Sunday, September 19, 2004

THEME: ELECTION & TERROR PREMIUM
SENTIMENT: CAUTION
The market continues to be cautious. As such, it is still in a bullish mode and has room to rally.

The election outcome is really the thing that the market is watching with baited breath. It is interesting that the dictum that politcos began to accept as truth was "Its the economy, stupid." People are puzzled that this election does not seem to be about the economy, but Iraq. In actuality, both are one and the same. The market is charging a huge terror premium. The War on Terror on the domestic front looks good because we haven't had any major terrorist incidences since 9/11, but the War in Iraq does not look so good and the price of oil is a gauge for that. Until the market can get around the fact that a dirty bomb is less likely to be exploded in a large modern city or that another plane won't be crashed into a skyscraper, it will continue to be cautious.

The market was more than willing to give John Kerry a chance to offer it a better way on both the economy and the war, but his message has been muddled.

Here's what the market knows about George W. Bush:
1. He has cut dividend and capital gains taxes
2. He has cut income taxes
3. He has increased the deficit but interest rates remain low

The market likes these tax measures but it would like a safer world even more. As far as the deficits go, as Dick Cheney supposedly said "Deficits don't matter." Certainly for bonds they haven't, but let's hope the Chinese and Japanese continue to agree.

Unfit for Command continues to fly off the shelves. John Kerry has failed to neutralize the image that it has portrayed.

Here are the two negative images being portrayed:
John Kerry
1. Opposed Vietnam War before going
2. Fought for less than the standard 1 year tour
3. Had purple hearts but was not hospitalized
4. Came home and protested
5. Is photographed with the North Vietnamese

George W. Bush
1. Rich daddy
2. Jumped the list to get into the National Guard
3. Punted on his guard duties

The problem with both negative images is that Bush comes off as a coward who acted like many rich well-connected cowards, while Kerry comes off as much more scheming and duplicitous. The real issue here is which candidate is more predictable? Its easy to understand the psychology of a coward. Its much harder to understand the psychology of someone who fights in a war that he opposes.

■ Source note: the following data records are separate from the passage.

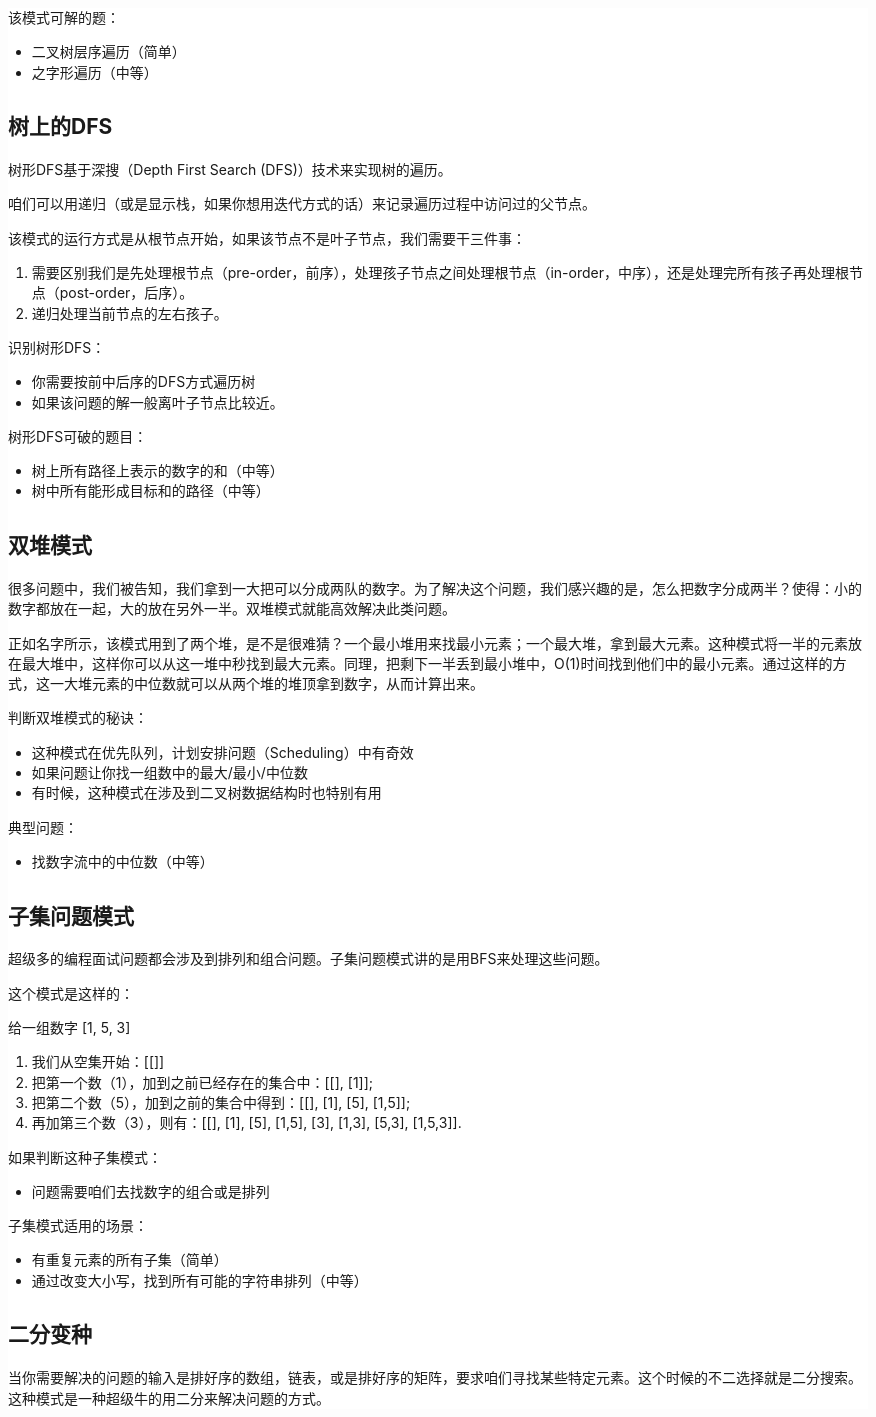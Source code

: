 该模式可解的题：
- 二叉树层序遍历（简单）
- 之字形遍历（中等）

## 树上的DFS
树形DFS基于深搜（Depth First Search (DFS)）技术来实现树的遍历。

咱们可以用递归（或是显示栈，如果你想用迭代方式的话）来记录遍历过程中访问过的父节点。

该模式的运行方式是从根节点开始，如果该节点不是叶子节点，我们需要干三件事：
1. 需要区别我们是先处理根节点（pre-order，前序），处理孩子节点之间处理根节点（in-order，中序），还是处理完所有孩子再处理根节点（post-order，后序）。
2. 递归处理当前节点的左右孩子。

识别树形DFS：
- 你需要按前中后序的DFS方式遍历树
- 如果该问题的解一般离叶子节点比较近。

树形DFS可破的题目：
- 树上所有路径上表示的数字的和（中等）
- 树中所有能形成目标和的路径（中等）

##  双堆模式
很多问题中，我们被告知，我们拿到一大把可以分成两队的数字。为了解决这个问题，我们感兴趣的是，怎么把数字分成两半？使得：小的数字都放在一起，大的放在另外一半。双堆模式就能高效解决此类问题。

正如名字所示，该模式用到了两个堆，是不是很难猜？一个最小堆用来找最小元素；一个最大堆，拿到最大元素。这种模式将一半的元素放在最大堆中，这样你可以从这一堆中秒找到最大元素。同理，把剩下一半丢到最小堆中，O(1)时间找到他们中的最小元素。通过这样的方式，这一大堆元素的中位数就可以从两个堆的堆顶拿到数字，从而计算出来。

判断双堆模式的秘诀：
- 这种模式在优先队列，计划安排问题（Scheduling）中有奇效
- 如果问题让你找一组数中的最大/最小/中位数
- 有时候，这种模式在涉及到二叉树数据结构时也特别有用

典型问题：
- 找数字流中的中位数（中等）

## 子集问题模式
超级多的编程面试问题都会涉及到排列和组合问题。子集问题模式讲的是用BFS来处理这些问题。

这个模式是这样的：

给一组数字 [1, 5, 3]
1. 我们从空集开始：[[]]
2. 把第一个数（1），加到之前已经存在的集合中：[[], [1]];
3. 把第二个数（5），加到之前的集合中得到：[[], [1], [5], [1,5]];
4. 再加第三个数（3），则有：[[], [1], [5], [1,5], [3], [1,3], [5,3], [1,5,3]].

如果判断这种子集模式：
- 问题需要咱们去找数字的组合或是排列

子集模式适用的场景：
- 有重复元素的所有子集（简单）
- 通过改变大小写，找到所有可能的字符串排列（中等）

## 二分变种
当你需要解决的问题的输入是排好序的数组，链表，或是排好序的矩阵，要求咱们寻找某些特定元素。这个时候的不二选择就是二分搜索。这种模式是一种超级牛的用二分来解决问题的方式。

America is trying to judge who to depend on to lead us through the mess that admittedly Bush got us into. Behavioral Finance has documented that people are risk averse and would prefer not losing rather than winning. Kerry is the riskier quantity because he has never been President. His "waffling" and his so far unexplained behaviour in Vietnam makes the market nervous because we don't know what to expect from the guy. At least with Howard Dean, he played the same notes consistently.

As the market is coming to see that Bush is the likely winner, it will then focus on the tax benefits of continued Bush leadership. That is why dividend plays are leading the rally!

My prediction is that the rally will continue straight up till Election Day. So stay long and keep watching for changes in sentiment.

I still support John Kerry, but I have learned a long time ago not to fight the market for political reasons. It is better to give money away to charity than to lose it in the market.